In [1]:
import os
import warnings
import numpy as np
import pandas as pd
import matplotlib.pyplot as plt
import seaborn as sns
import librosa
import joblib
from sklearn.pipeline import Pipeline
from sklearn.feature_selection import SelectFromModel
from sklearn.base import clone
from sklearn.model_selection import train_test_split, GridSearchCV
from sklearn.linear_model import LogisticRegression
from sklearn.neighbors import KNeighborsClassifier
from sklearn.svm import SVC
from sklearn.ensemble import RandomForestClassifier
from sklearn.naive_bayes import GaussianNB
from sklearn.neural_network import MLPClassifier
from sklearn.dummy import DummyClassifier
from sklearn.preprocessing import StandardScaler, PowerTransformer
from sklearn.metrics import accuracy_score, f1_score, confusion_matrix, ConfusionMatrixDisplay

warnings.simplefilter("ignore")

plt.rcParams['figure.figsize'] = (12, 5)

### Build Dataset
- Feature extraction with Librosa for model inputs (X_train/X_test)
- Labelling tracks with genre and echonest tags (Y_train/Y_test)

In [2]:
## UNCOMMENT THE FOLLOWING CODE TO BUILD DATASET FROM SCRATCH ##

feats_mean_mfcc = []
feats_std_mfcc = []
feats_mean_chroma = []
feats_std_chroma = []
feats_tempo = []
feats_mean_contrast = []
feats_std_contrast = []
feats_mean_mel = []
feats_std_mel = []
feats_mean_tonnetz = []
feats_std_tonnetz = []
feats_mean_rms = []
feats_std_rms = []
feats_mean_zcr = []
feats_std_zcr = []

fname = 'happy_pharrel.mp3'

# Load the audio file and extract the features
audio, srate = librosa.load(fname, res_type='kaiser_fast')
mfcc_matrix = librosa.feature.mfcc(y=audio, sr=srate, n_mfcc=40)
chroma_cqt = librosa.feature.chroma_cqt(y=audio, sr=srate, n_chroma=12)
tempo, _ = librosa.beat.beat_track(y=audio, sr=srate)
contrast = librosa.feature.spectral_contrast(y=audio, sr=srate, n_bands=6)
mel = librosa.feature.melspectrogram(y=audio, sr=srate, n_mels=64)
tonnetz = librosa.feature.tonnetz(y=audio, sr=srate)
rms = librosa.feature.rms(y=audio)
zcr = librosa.feature.zero_crossing_rate(y=audio)

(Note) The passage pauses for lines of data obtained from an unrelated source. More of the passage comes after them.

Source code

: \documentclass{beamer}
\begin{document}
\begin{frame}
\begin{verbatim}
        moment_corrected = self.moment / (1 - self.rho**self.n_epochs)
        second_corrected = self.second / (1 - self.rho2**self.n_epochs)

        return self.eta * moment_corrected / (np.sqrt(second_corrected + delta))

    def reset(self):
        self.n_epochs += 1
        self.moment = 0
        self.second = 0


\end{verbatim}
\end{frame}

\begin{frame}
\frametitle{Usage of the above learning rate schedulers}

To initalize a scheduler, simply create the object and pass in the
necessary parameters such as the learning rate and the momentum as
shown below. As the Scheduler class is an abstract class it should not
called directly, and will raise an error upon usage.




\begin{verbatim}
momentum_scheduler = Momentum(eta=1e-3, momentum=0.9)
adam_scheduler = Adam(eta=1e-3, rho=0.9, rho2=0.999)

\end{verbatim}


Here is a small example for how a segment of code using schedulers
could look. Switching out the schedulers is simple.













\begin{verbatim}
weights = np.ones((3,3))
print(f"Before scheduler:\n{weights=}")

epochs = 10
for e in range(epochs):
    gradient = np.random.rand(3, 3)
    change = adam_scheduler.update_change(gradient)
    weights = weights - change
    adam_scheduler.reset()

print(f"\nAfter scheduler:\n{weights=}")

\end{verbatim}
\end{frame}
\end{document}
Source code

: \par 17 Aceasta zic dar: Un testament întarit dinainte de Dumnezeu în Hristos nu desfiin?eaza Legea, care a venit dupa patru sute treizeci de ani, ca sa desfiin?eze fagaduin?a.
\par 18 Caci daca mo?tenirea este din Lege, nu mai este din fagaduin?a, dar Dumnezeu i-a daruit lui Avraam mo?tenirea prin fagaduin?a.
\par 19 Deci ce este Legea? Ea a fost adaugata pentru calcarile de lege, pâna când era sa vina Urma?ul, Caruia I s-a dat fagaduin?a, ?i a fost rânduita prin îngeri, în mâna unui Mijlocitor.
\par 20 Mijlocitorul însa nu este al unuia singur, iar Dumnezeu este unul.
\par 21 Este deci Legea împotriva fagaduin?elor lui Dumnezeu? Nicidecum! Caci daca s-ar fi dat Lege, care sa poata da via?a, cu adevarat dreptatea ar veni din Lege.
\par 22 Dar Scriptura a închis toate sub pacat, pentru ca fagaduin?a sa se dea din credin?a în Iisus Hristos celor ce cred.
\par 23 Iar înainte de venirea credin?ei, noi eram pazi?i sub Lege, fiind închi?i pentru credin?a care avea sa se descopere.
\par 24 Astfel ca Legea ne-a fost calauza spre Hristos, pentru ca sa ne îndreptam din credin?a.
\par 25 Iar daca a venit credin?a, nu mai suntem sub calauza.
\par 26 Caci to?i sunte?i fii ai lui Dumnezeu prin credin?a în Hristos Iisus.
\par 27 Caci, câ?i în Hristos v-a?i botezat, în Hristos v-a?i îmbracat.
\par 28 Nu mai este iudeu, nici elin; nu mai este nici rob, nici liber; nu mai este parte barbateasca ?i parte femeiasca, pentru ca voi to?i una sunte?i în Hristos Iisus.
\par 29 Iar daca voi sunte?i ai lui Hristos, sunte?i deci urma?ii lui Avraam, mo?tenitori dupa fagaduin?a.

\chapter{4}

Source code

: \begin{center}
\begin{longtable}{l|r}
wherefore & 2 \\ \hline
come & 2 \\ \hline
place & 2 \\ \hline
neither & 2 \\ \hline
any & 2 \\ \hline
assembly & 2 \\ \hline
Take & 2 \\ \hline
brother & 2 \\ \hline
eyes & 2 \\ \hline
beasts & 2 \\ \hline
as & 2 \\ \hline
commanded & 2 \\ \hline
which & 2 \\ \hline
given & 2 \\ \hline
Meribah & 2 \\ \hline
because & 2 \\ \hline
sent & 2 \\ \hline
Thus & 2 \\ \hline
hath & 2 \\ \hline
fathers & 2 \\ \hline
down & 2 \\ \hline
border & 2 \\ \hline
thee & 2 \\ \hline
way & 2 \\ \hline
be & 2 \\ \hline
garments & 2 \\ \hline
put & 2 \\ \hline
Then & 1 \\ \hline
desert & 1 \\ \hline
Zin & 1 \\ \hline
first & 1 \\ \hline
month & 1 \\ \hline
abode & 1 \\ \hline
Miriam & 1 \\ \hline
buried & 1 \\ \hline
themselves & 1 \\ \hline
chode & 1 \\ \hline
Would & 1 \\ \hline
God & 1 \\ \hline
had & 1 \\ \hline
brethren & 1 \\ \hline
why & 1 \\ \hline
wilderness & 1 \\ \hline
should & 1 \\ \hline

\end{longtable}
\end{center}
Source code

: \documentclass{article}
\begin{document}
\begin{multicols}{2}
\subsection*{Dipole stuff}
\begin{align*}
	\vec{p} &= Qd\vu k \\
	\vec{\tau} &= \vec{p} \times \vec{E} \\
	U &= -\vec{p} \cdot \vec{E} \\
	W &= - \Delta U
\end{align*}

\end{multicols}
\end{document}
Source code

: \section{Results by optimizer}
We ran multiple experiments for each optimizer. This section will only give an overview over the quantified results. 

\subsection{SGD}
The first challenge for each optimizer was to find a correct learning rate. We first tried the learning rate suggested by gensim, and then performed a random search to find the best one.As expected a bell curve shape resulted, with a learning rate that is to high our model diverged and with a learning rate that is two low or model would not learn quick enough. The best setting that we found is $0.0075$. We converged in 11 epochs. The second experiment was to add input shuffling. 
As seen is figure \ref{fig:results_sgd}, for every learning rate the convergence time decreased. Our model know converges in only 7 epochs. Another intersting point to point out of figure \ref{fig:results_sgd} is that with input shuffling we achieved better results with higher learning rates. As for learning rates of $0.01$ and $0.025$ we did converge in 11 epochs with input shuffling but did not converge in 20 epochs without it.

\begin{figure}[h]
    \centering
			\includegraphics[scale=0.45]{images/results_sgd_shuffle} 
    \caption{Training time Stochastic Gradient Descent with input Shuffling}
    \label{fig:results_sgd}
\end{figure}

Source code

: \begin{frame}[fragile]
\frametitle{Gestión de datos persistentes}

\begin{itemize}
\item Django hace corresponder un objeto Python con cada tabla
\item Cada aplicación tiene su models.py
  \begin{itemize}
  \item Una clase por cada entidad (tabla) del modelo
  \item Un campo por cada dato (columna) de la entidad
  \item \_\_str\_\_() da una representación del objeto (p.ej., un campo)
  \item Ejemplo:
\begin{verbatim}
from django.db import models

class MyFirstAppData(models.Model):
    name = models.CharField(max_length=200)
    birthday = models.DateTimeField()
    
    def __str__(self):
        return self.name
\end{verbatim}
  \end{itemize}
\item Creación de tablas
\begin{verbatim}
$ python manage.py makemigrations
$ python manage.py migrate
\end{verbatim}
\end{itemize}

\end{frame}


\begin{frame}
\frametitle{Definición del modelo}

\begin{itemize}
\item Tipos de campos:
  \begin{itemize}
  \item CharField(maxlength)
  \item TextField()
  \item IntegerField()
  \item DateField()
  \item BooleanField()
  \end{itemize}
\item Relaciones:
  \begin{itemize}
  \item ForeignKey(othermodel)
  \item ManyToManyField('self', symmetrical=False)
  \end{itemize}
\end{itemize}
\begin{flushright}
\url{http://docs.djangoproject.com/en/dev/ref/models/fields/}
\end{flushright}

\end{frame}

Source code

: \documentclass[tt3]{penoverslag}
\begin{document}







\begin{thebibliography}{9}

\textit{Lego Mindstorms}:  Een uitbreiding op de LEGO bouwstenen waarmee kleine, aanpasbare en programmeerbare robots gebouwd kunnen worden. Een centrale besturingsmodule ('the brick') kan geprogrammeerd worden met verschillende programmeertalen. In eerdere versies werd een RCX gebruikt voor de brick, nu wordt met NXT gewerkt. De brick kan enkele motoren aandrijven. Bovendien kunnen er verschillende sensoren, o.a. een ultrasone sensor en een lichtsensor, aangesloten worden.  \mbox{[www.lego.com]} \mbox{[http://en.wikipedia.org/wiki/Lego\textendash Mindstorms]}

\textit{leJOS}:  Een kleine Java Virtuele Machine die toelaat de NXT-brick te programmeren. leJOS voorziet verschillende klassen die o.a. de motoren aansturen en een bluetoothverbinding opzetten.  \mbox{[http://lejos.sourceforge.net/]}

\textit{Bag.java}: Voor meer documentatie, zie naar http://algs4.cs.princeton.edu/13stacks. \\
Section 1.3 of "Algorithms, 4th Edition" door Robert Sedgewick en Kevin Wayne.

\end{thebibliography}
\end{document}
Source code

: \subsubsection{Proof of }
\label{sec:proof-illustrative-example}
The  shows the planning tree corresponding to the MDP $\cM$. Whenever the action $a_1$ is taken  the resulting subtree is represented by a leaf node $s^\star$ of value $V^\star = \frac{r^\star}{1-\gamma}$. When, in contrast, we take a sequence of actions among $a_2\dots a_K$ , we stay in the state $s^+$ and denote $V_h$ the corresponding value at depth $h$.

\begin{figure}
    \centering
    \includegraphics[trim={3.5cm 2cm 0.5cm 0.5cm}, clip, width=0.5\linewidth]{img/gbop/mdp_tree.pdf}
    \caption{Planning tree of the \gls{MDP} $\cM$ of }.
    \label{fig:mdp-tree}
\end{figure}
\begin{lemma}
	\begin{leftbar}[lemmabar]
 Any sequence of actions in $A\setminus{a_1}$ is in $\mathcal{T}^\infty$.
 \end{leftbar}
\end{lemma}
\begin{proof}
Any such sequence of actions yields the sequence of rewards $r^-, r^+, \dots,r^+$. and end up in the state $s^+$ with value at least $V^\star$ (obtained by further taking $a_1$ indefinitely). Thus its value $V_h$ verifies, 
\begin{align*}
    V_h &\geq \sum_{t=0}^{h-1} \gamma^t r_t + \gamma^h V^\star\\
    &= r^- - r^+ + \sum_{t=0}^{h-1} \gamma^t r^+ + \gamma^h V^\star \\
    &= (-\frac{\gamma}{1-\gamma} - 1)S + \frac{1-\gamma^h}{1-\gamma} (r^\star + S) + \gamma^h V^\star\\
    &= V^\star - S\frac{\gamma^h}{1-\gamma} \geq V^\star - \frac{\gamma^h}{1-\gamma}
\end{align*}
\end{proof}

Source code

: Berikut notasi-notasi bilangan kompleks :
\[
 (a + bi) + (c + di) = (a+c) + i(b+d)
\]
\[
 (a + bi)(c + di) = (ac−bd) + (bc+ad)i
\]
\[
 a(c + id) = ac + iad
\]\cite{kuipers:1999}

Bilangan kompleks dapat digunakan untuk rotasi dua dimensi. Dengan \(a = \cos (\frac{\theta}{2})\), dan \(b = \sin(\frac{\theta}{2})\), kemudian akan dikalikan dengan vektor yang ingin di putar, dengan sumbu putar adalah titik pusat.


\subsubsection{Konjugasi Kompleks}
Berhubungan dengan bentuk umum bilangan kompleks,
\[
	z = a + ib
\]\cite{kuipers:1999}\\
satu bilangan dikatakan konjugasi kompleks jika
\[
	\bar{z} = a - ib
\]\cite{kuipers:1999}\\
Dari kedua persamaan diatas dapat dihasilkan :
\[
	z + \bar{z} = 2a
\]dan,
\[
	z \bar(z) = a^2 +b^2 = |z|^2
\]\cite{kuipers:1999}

mean_mfcc = np.mean(mfcc_matrix, axis=1)
std_mfcc = np.std(mfcc_matrix, axis=1)
mean_chroma = np.mean(chroma_cqt, axis=1)
std_chroma = np.std(chroma_cqt, axis=1)
mean_contrast = np.mean(contrast, axis=1)
std_contrast = np.std(contrast, axis=1)
mean_mel = np.mean(mel, axis=1)
std_mel = np.std(mel, axis=1)
mean_tonnetz = np.mean(tonnetz, axis=1)
std_tonnetz = np.std(tonnetz, axis=1)
mean_rms = np.mean(rms, axis=1)
std_rms = np.std(rms, axis=1)
mean_zcr = np.mean(zcr, axis=1)
std_zcr = np.std(zcr, axis=1)

feats_mean_mfcc.append(mean_mfcc)
feats_std_mfcc.append(std_mfcc)
feats_mean_chroma.append(mean_chroma)
feats_std_chroma.append(std_chroma)
feats_tempo.append(tempo)
feats_mean_contrast.append(mean_contrast)
feats_std_contrast.append(std_contrast)
feats_mean_mel.append(mean_mel)
feats_std_mel.append(std_mel)
feats_mean_tonnetz.append(mean_tonnetz)
feats_std_tonnetz.append(std_tonnetz)
feats_mean_rms.append(mean_rms)
feats_std_rms.append(std_rms)
feats_mean_zcr.append(mean_zcr)
feats_std_zcr.append(std_zcr)

# save to disk to avoid re-computing
np.save('features/feats_mean_mfcc.npy', feats_mean_mfcc)
np.save('features/feats_std_mfcc.npy', feats_std_mfcc)
np.save('features/feats_mean_chroma.npy', feats_mean_chroma)
np.save('features/feats_std_chroma.npy', feats_std_chroma)
np.save('features/feats_tempo.npy', feats_tempo)
np.save('features/feats_mean_contrast.npy', feats_mean_contrast)
np.save('features/feats_std_contrast.npy', feats_std_contrast)
np.save('features/feats_mean_mel.npy', feats_mean_mel)
np.save('features/feats_std_mel.npy', feats_std_mel)
np.save('features/feats_mean_tonnetz.npy', feats_mean_tonnetz)
np.save('features/feats_std_tonnetz.npy', feats_std_tonnetz)
np.save('features/feats_mean_rms.npy', feats_mean_rms)
np.save('features/feats_std_rms.npy', feats_std_rms)
np.save('features/feats_mean_zcr.npy', feats_mean_zcr)
np.save('features/feats_std_zcr.npy', feats_std_zcr)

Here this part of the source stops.